Species of flowering plant

Saurauia papillulosa is a species of flowering plant in the family Actinidiaceae. It is endemic to the Philippines where it is known as papayang. Elmer Drew Merrill, the American botanist who first formally described the species, named it after the distinctive abundant small bumps, or papillae, (papillōsus in Latin) on the underside of its leaves.

==Description==
Saurauia papillulosa is a small tree 10–12 m in height with white flowers. Its leathery, oblong leaves are 7-14 by 2-5 centimeters with tips that come to a point. The leaf margins have fine serrations near their tips. The leaves have pale, sparsely bristled upper surfaces and pale lower surfaces with numerous distinctive small papillae. The leaves have 10 pairs of secondary veins emanating from their midribs. Its scaly petioles are 1-1.5 millimeters long. Inflorescences are organized as cymes consisting of a few flowers.
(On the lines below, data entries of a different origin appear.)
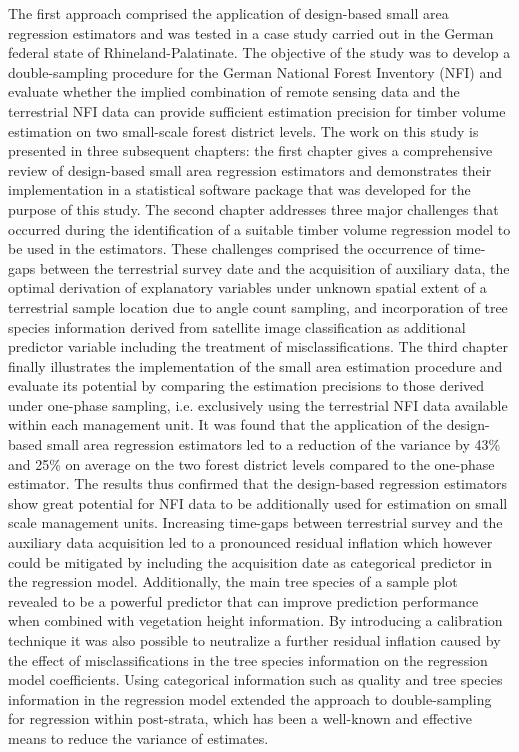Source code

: The first approach comprised the application of design-based small area regression estimators and was tested in a case study carried out in the German federal state of Rhineland-Palatinate. The objective of the study was to develop a double-sampling procedure for the German National Forest Inventory (NFI) and evaluate whether the implied combination of remote sensing data and the terrestrial NFI data can provide sufficient estimation precision for timber volume estimation on two small-scale forest district levels. The work on this study is presented in three subsequent chapters: the first chapter gives a comprehensive review of design-based small area regression estimators and demonstrates their implementation in a statistical software package that was developed for the purpose of this study. The second chapter addresses three major challenges that occurred during the identification of a suitable timber volume regression model to be used in the estimators. These challenges comprised the occurrence of time-gaps between the terrestrial survey date and the acquisition of auxiliary data, the optimal derivation of explanatory variables under unknown spatial extent of a terrestrial sample location due to angle count sampling, and incorporation of tree species information derived from satellite image classification as additional predictor variable including the treatment of misclassifications. The third chapter finally illustrates the implementation of the small area estimation procedure and evaluate its potential by comparing the estimation precisions to those derived under one-phase sampling, i.e. exclusively using the terrestrial NFI data available within each management unit. It was found that the application of the design-based small area regression estimators led to a reduction of the variance by 43\% and 25\% on average on the two forest district levels compared to the one-phase estimator. The results thus confirmed that the design-based regression estimators show great potential for NFI data to be additionally used for estimation on small scale management units. Increasing time-gaps between terrestrial survey and the auxiliary data acquisition led to a pronounced residual inflation which however could be mitigated by including the acquisition date as categorical predictor in the regression model. Additionally, the main tree species of a sample plot revealed to be a powerful predictor that can improve prediction performance when combined with vegetation height information. By introducing a calibration technique it was also possible to neutralize a further residual inflation caused by the effect of misclassifications in the tree species information on the regression model coefficients. Using categorical information such as quality and tree species information in the regression model extended the approach to double-sampling for regression within post-strata, which has been a well-known and effective means to reduce the variance of estimates.\par

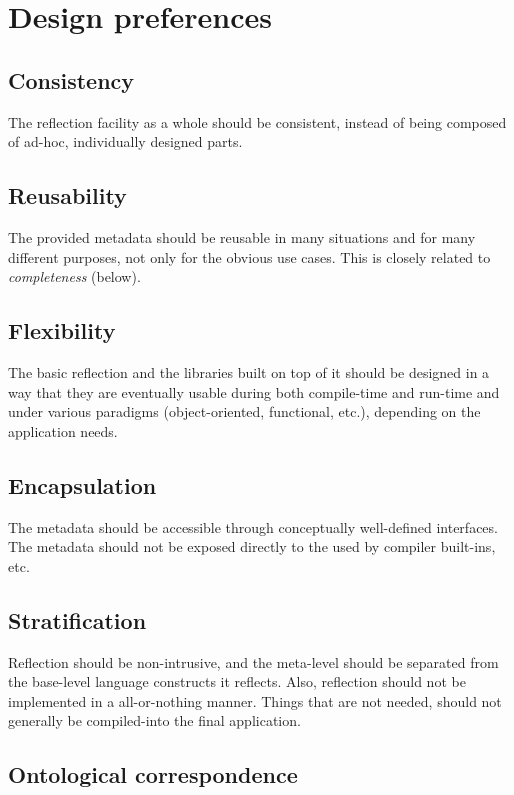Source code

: \section{Design preferences}


\subsection{Consistency}

The reflection facility as a whole
should be consistent, instead of being composed of ad-hoc, individually
designed parts.

\subsection{Reusability}

The provided metadata should be reusable
in many situations and for many different purposes, not only
for the obvious use cases. This is closely related to {\em completeness} (below).

\subsection{Flexibility}

The basic reflection and the libraries
built on top of it should be designed
in a way that they are eventually usable during both compile-time
and run-time and under various paradigms (object-oriented, functional, etc.),
depending on the application needs.

\subsection{Encapsulation}

The metadata should be accessible through conceptually well-defined interfaces.
The metadata should not be exposed directly to the used by compiler built-ins, etc.

\subsection{Stratification}

Reflection should be non-intrusive,
and the meta-level should be separated from the base-level language
constructs it reflects. Also, reflection should not be implemented
in a all-or-nothing manner. Things that are not needed, should not generally
be compiled-into the final application.

\subsection{Ontological correspondence}

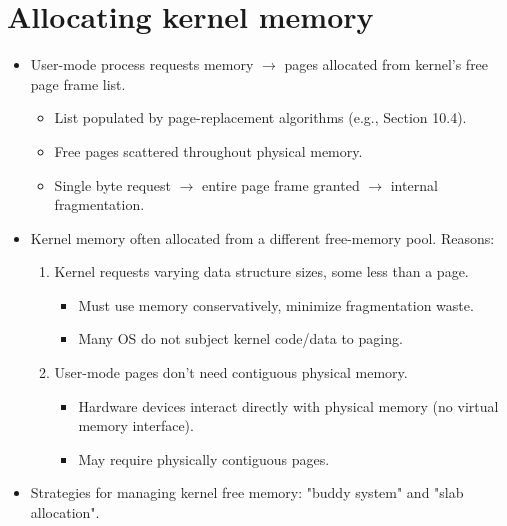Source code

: \section{Allocating kernel memory}
\begin{itemize}
    \item User-mode process requests memory $\rightarrow$ pages allocated from kernel's free page frame list.
    \begin{itemize}
        \item List populated by page-replacement algorithms (e.g., Section 10.4).
        \item Free pages scattered throughout physical memory.
        \item Single byte request $\rightarrow$ entire page frame granted $\rightarrow$ internal fragmentation.
    \end{itemize}
    \item Kernel memory often allocated from a different free-memory pool. Reasons:
    \begin{enumerate}
        \item Kernel requests varying data structure sizes, some less than a page.
        \begin{itemize}
            \item Must use memory conservatively, minimize fragmentation waste.
            \item Many OS do not subject kernel code/data to paging.
        \end{itemize}
        \item User-mode pages don't need contiguous physical memory.
        \begin{itemize}
            \item Hardware devices interact directly with physical memory (no virtual memory interface).
            \item May require physically contiguous pages.
        \end{itemize}
    \end{enumerate}
    \item Strategies for managing kernel free memory: "buddy system" and "slab allocation".
\end{itemize}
The cymes are axillary positions on long peduncles. Its flowers have male and female reproductive structures. Its flowers have 5 elliptical sepals arranged in two rows. The three outer sepals are 6 by 3-4.5 millimeters and scaly. The two inner sepals are 8 by 5 millimeters. Its white corolla has 5 lobes that are fused only at their base and are 8 millimeters long with a notched tip. Its flowers have up to 20 stamens with 3 millimeters long filaments and 3 millimeter long anthers.
Its flowers have 4-5 styles that are 3 millimeters long and united at last 1 millimeter of their base.

===Reproductive biology===
The pollen of the species is shed as permanent tetrads.

===Habitat and distribution===
It is found in wooded areas on Mount Polis in Luzon at around 1500 m above sea level.